SINGAPURA, iNews.id - Singapura mengesahkan undang-undang anti-berita palsu yang kontroversial, Rabu (8/5/2019). Penegak hukum kini punya kewenangan untuk menghapus platform media sosial, bahkan kelompok obrolan di layanan pesan singkat, sebagai tindakan tegas.
Pemerintah juga bisa memaksa platform media sosial dan layan pesan singkat untuk menghapus konten yang dianggap sebagai pernyataan palsu yang bertentangan dengan kepentingan publik serta membuat koreksi.
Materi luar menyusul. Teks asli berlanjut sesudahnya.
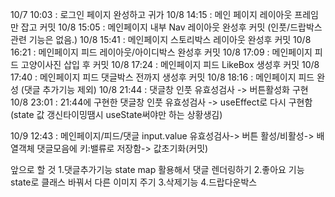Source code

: 10/7 10:03 : 로그인 페이지 완성하고 귀가
10/8 14:15 : 메인 페이지 레이아웃 프레임만 잡고 커밋
10/8 15:05 : 메인페이지 내부 Nav 레이아웃 완성후 커밋 (인풋/드랍박스 관련 기능은 없음.)
10/8 15:41 : 메인페이지 스토리박스 레이아웃 완성후 커밋
10/8 16:21 : 메인페이지 피드 레이아웃/아이디박스 완성후 커밋
10/8 17:09 : 메인페이지 피드 고양이사진 삽입 후 커밋
10/8 17:24 : 메인페이지 피드 LikeBox 생성후 커밋
10/8 17:40 : 메인페이지 피드 댓글박스 전까지 생성후 커밋
10/8 18:16 : 메인페이지 피드 완성 (댓글 추가기능 제외)
10/8 21:44 : 댓글창 인풋 유효성검사 -> 버튼활성화 구현
10/8 23:01 : 21:44에 구현한 댓글창 인풋 유효성검사 -> useEffect로 다시 구현함 (state 값 갱신타이밍땜시 useState써야만 하는 상황생김)

10/9 12:43 : 메인페이지/피드/댓글 input.value 유효성검사-> 버튼 활성/비활성-> 배열객체 댓글모음에 키:밸류로 저장함-> 값초기화(커밋)

앞으로 할 것 1.댓글추가기능 state map 활용해서 댓글 렌더링하기 2.좋아요 기능 state로 클래스 바꿔서 다른 이미지 주기 3.삭제기능 4.드랍다운박스
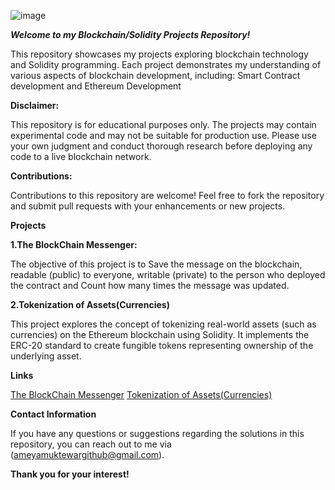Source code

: ![image](https://encrypted-tbn0.gstatic.com/images?q=tbn:ANd9GcTWktLACEr9lF60l9Rkhe0oTtgxSSvVIFR6lQ&usqp=CAU)

***Welcome to my Blockchain/Solidity Projects Repository!***

This repository showcases my projects exploring blockchain technology and Solidity programming. Each project demonstrates my understanding of various aspects of blockchain 
development, including: Smart Contract development and Ethereum Development

**Disclaimer:**

This repository is for educational purposes only. The projects may contain experimental code and may not be suitable for production use. Please use your own judgment and 
conduct thorough research before deploying any code to a live blockchain network.

**Contributions:**

Contributions to this repository are welcome! Feel free to fork the repository and submit pull requests with your enhancements or new projects.

**Projects**

**1.The BlockChain Messenger:** 

The objective of this project is to Save the message on the blockchain, readable (public) to everyone, writable (private) to the person who deployed the contract and
Count how many times the message was updated.

**2.Tokenization of Assets(Currencies)**

This project explores the concept of tokenizing real-world assets (such as currencies) on the Ethereum blockchain using Solidity. It implements the ERC-20 standard to create fungible tokens representing ownership of the underlying asset.

**Links**

[The BlockChain Messenger](https://github.com/Ameya-2003/BlockChain/blob/main/Projects/The%20BlockChain%20Messenger.sol)
[Tokenization of Assets(Currencies)]()

**Contact Information**

If you have any questions or suggestions regarding the solutions in this repository, you can reach out to me via (ameyamuktewargithub@gmail.com).

**Thank you for your interest!**
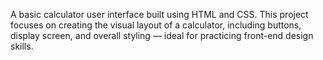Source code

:A basic calculator user interface built using HTML and CSS. This project focuses on creating the visual layout of a calculator, including buttons, display screen, and overall styling — ideal for practicing front-end design skills.
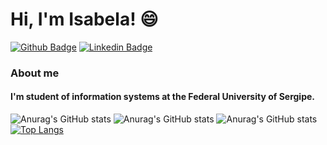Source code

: # Hi, I'm Isabela! 😄

[![Github Badge](https://img.shields.io/badge/-Github-000?style=flat-square&logo=Github&logoColor=white&link=https://github.com/Gondrai)](https://github.com/Gondrai)
[![Linkedin Badge](https://img.shields.io/badge/-LinkedIn-blue?style=flat-square&logo=Linkedin&logoColor=white&link=https://www.linkedin.com/in/isabela-de-gondra-6583b2191/)](https://www.linkedin.com/in/isabela-de-gondra-6583b2191/)

### About me
#### I'm student of information systems at the Federal University of Sergipe.

![Anurag's GitHub stats](https://github-readme-stats.vercel.app/api?username=Gondrai&count_private=true)
![Anurag's GitHub stats](https://github-readme-stats.vercel.app/api?username=Gondrai&show_icons=true)
![Anurag's GitHub stats](https://github-readme-stats.vercel.app/api?username=Gondrai&show_icons=true&theme=synthwave)
[![Top Langs](https://github-readme-stats.vercel.app/api/top-langs/?username=Gondrai&layout=compact)](https://github.com/anuraghazra/github-readme-stats)

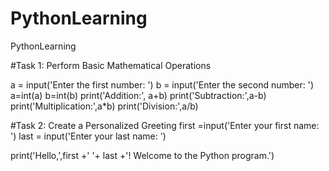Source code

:# PythonLearning
PythonLearning

#Task 1: Perform Basic Mathematical Operations

a = input('Enter the first number: ')
b = input('Enter the second number: ')
a=int(a)
b=int(b)
print('Addition:', a+b)
print('Subtraction:',a-b)
print('Multiplication:',a*b)
print('Division:',a/b)


#Task 2: Create a Personalized Greeting
first =input('Enter your first name: ')
last = input('Enter your last name: ')

print('Hello,',first +' '+ last +'! Welcome to the Python program.')
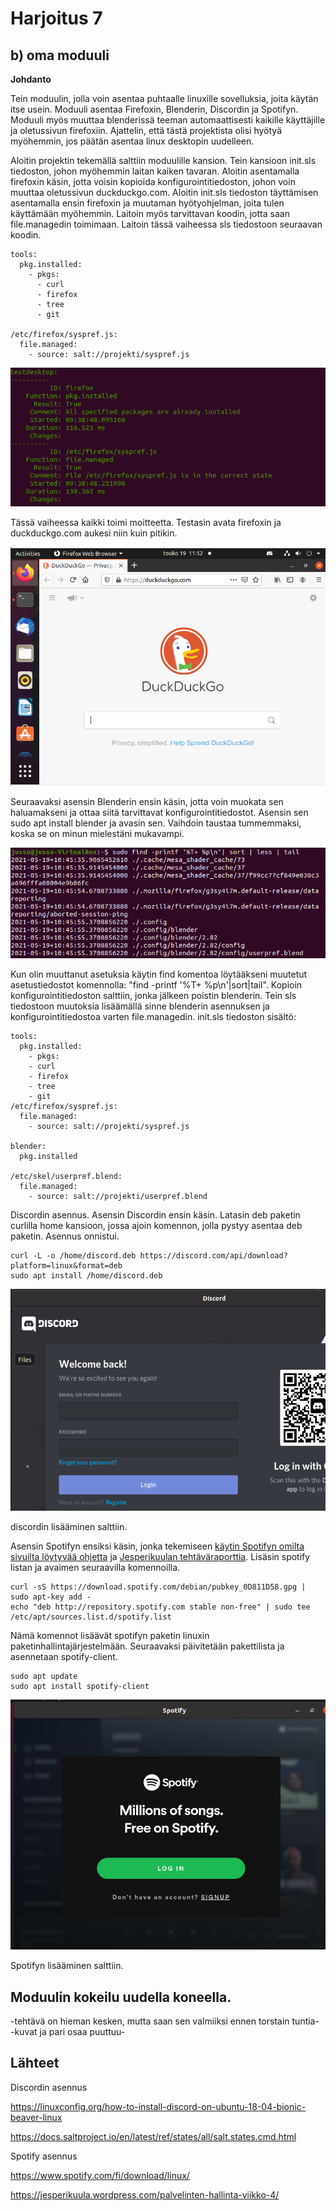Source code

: # Harjoitus 7

## b) oma moduuli

**Johdanto**

Tein moduulin, jolla voin asentaa puhtaalle linuxille sovelluksia, joita käytän itse usein. Moduuli asentaa Firefoxin, Blenderin, Discordin ja Spotifyn. Moduuli myös muuttaa blenderissä teeman automaattisesti kaikille käyttäjille ja oletussivun firefoxiin. Ajattelin, että tästä projektista olisi hyötyä myöhemmin, jos päätän asentaa linux desktopin uudelleen. 

Aloitin projektin tekemällä salttiin moduulille kansion. Tein kansioon init.sls tiedoston, johon myöhemmin laitan kaiken tavaran. Aloitin asentamalla firefoxin käsin, jotta voisin kopioida konfigurointitiedoston, johon voin muuttaa oletussivun duckduckgo.com. Aloitin init.sls tiedoston täyttämisen asentamalla ensin firefoxin ja muutaman hyötyohjelman, joita tulen käyttämään myöhemmin. Laitoin myös tarvittavan koodin, jotta saan file.managedin toimimaan. Laitoin tässä vaiheessa sls tiedostoon seuraavan koodin.

	tools:
	  pkg.installed:
	    - pkgs:
	      - curl
   	      - firefox
	      - tree
	      - git
	      
	/etc/firefox/syspref.js:
  	  file.managed:
 	    - source: salt://projekti/syspref.js

![kuva2](/images/kuva2.png)

Tässä vaiheessa kaikki toimi moitteetta. Testasin avata firefoxin ja duckduckgo.com aukesi niin kuin pitikin. 

![kuva1](/images/kuva3.png)

Seuraavaksi asensin Blenderin ensin käsin, jotta voin muokata sen haluamakseni ja ottaa siitä tarvittavat konfigurointitiedostot. Asensin sen sudo apt install blender ja avasin sen. Vaihdoin taustaa tummemmaksi, koska se on minun mielestäni mukavampi. 

![kuva3](images/kuva4.png)

Kun olin muuttanut asetuksia käytin find komentoa löytääkseni muutetut asetustiedostot komennolla: "find -printf '%T+ %p\n'|sort|tail". Kopioin konfigurointitiedoston salttiin, jonka jälkeen poistin blenderin. Tein sls tiedostoon muutoksia lisäämällä sinne blenderin asennuksen ja konfigurointitiedostoa varten file.managedin. init.sls tiedoston sisältö:

	tools:
	  pkg.installed:
	    - pkgs:
	    - curl
	    - firefox
	    - tree
	    - git
	/etc/firefox/syspref.js:
	  file.managed:
	    - source: salt://projekti/syspref.js

	blender:
	  pkg.installed
  
	/etc/skel/userpref.blend:
	  file.managed:
	    - source: salt://projekti/userpref.blend
	    
Discordin asennus. Asensin Discordin ensin käsin. Latasin deb paketin curlilla home kansioon, jossa ajoin komennon, jolla pystyy asentaa deb paketin. Asennus onnistui.

	curl -L -o /home/discord.deb https://discord.com/api/download?platform=linux&format=deb
	sudo apt install /home/discord.deb

![kuva4](/images/kuva6.png)

discordin lisääminen salttiin. 

Asensin Spotifyn ensiksi käsin, jonka tekemiseen [käytin Spotifyn omilta sivuilta löytyvää ohjetta](https://www.spotify.com/fi/download/linux/) ja [Jesperikuulan tehtäväraporttia](https://jesperikuula.wordpress.com/palvelinten-hallinta-viikko-4/). Lisäsin spotify listan ja avaimen seuraavilla komennoilla.

	curl -sS https://download.spotify.com/debian/pubkey_0D811D58.gpg | sudo apt-key add - 
	echo "deb http://repository.spotify.com stable non-free" | sudo tee /etc/apt/sources.list.d/spotify.list
	
Nämä komennot lisäävät spotifyn paketin linuxin paketinhallintajärjestelmään. Seuraavaksi päivitetään pakettilista ja asennetaan spotify-client.

	sudo apt update
	sudo apt install spotify-client
	
![kuva5](/images/kuva5.png)

Spotifyn lisääminen salttiin. 

## Moduulin kokeilu uudella koneella. 



-tehtävä on hieman kesken, mutta saan sen valmiiksi ennen torstain tuntia- -kuvat ja pari osaa puuttuu-

## Lähteet

Discordin asennus

https://linuxconfig.org/how-to-install-discord-on-ubuntu-18-04-bionic-beaver-linux

https://docs.saltproject.io/en/latest/ref/states/all/salt.states.cmd.html

Spotify asennus

https://www.spotify.com/fi/download/linux/

https://jesperikuula.wordpress.com/palvelinten-hallinta-viikko-4/
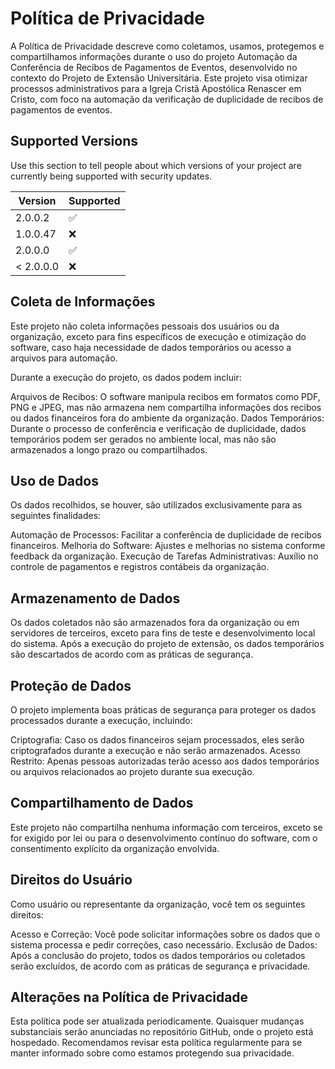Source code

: # Política de Privacidade

A Política de Privacidade descreve como coletamos, usamos, protegemos e compartilhamos informações durante o uso do projeto Automação da Conferência de Recibos de Pagamentos de Eventos, desenvolvido no contexto do Projeto de Extensão Universitária. Este projeto visa otimizar processos administrativos para a Igreja Cristã Apostólica Renascer em Cristo, com foco na automação da verificação de duplicidade de recibos de pagamentos de eventos.



## Supported Versions

Use this section to tell people about which versions of your project are
currently being supported with security updates.

| Version | Supported          |
| ------- | ------------------ |
| 2.0.0.2   | :white_check_mark: |
| 1.0.0.47  | :x:                |
| 2.0.0.0   | :white_check_mark: |
| < 2.0.0.0  | :x:                |

## Coleta de Informações


Este projeto não coleta informações pessoais dos usuários ou da organização, exceto para fins específicos de execução e otimização do software, caso haja necessidade de dados temporários ou acesso a arquivos para automação.

Durante a execução do projeto, os dados podem incluir:

Arquivos de Recibos: O software manipula recibos em formatos como PDF, PNG e JPEG, mas não armazena nem compartilha informações dos recibos ou dados financeiros fora do ambiente da organização.
Dados Temporários: Durante o processo de conferência e verificação de duplicidade, dados temporários podem ser gerados no ambiente local, mas não são armazenados a longo prazo ou compartilhados.


## Uso de Dados

Os dados recolhidos, se houver, são utilizados exclusivamente para as seguintes finalidades:

Automação de Processos: Facilitar a conferência de duplicidade de recibos financeiros.
Melhoria do Software: Ajustes e melhorias no sistema conforme feedback da organização.
Execução de Tarefas Administrativas: Auxílio no controle de pagamentos e registros contábeis da organização.


## Armazenamento de Dados

Os dados coletados não são armazenados fora da organização ou em servidores de terceiros, exceto para fins de teste e desenvolvimento local do sistema. Após a execução do projeto de extensão, os dados temporários são descartados de acordo com as práticas de segurança.

## Proteção de Dados

O projeto implementa boas práticas de segurança para proteger os dados processados durante a execução, incluindo:

Criptografia: Caso os dados financeiros sejam processados, eles serão criptografados durante a execução e não serão armazenados.
Acesso Restrito: Apenas pessoas autorizadas terão acesso aos dados temporários ou arquivos relacionados ao projeto durante sua execução.


## Compartilhamento de Dados

Este projeto não compartilha nenhuma informação com terceiros, exceto se for exigido por lei ou para o desenvolvimento contínuo do software, com o consentimento explícito da organização envolvida.

## Direitos do Usuário

Como usuário ou representante da organização, você tem os seguintes direitos:

Acesso e Correção: Você pode solicitar informações sobre os dados que o sistema processa e pedir correções, caso necessário.
Exclusão de Dados: Após a conclusão do projeto, todos os dados temporários ou coletados serão excluídos, de acordo com as práticas de segurança e privacidade.

## Alterações na Política de Privacidade

Esta política pode ser atualizada periodicamente. Quaisquer mudanças substanciais serão anunciadas no repositório GitHub, onde o projeto está hospedado. Recomendamos revisar esta política regularmente para se manter informado sobre como estamos protegendo sua privacidade.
RUU itu disahkan dengan dalih untuk melindungi masyarakat dari peredaran berita palsu. Namun para kritikus mengatakan aturan ini merupakan ancaman serius bagi kebebasan.
Tidak jelas bagaimana aturan itu diberlakukan, misalnya mengatur konten dalam aplikasi yang sudah dienkripsi seperti WhatsApp.
RUU Perlindungan dari Berita Palsu dan Manipulasi Online disahkan oleh anggota parlemen dan diberlakukan dalam beberapa pekan mendatang.
Menanggapi respons negati soal pembatasan berpendapat, pemerintah menegaskan UU tersebut tidak akan digunakan untuk menargetkan opini, namun berita hoaks yang terbukti merusak.
"Kebebasan berbicara tidak boleh dipengaruhi oleh UU ini," kata Menteri Hukum K Shanmugam, kepada parlemen, seperti dikutip dari BBC, Kamis (9/5/2019).
Ini melarang penyebaran berita palsu yang menurut pemerintah bertentangan dengan kepentingan umum. Seseorang yang terbukti melanggar di Singapura dapat didenda berat dan/atau dipenjara hingga 5 tahun.
Aturan juga melarang penggunaan akun palsu atau bot untuk menyebarkan berita palsu. Bagi pelanggarnya akan diganjar hukuman denda hingga 1 juta dolar Singapura dan penjara hingga 10 tahun.
Selain platform media sosial dan layanan pesan singkat, UU ini juga diterapkan portal berita. Mereka akan diganjar hukuman jika tidak mematuhi perintah untuk menghapus konten hoaks atau membuat koreksi.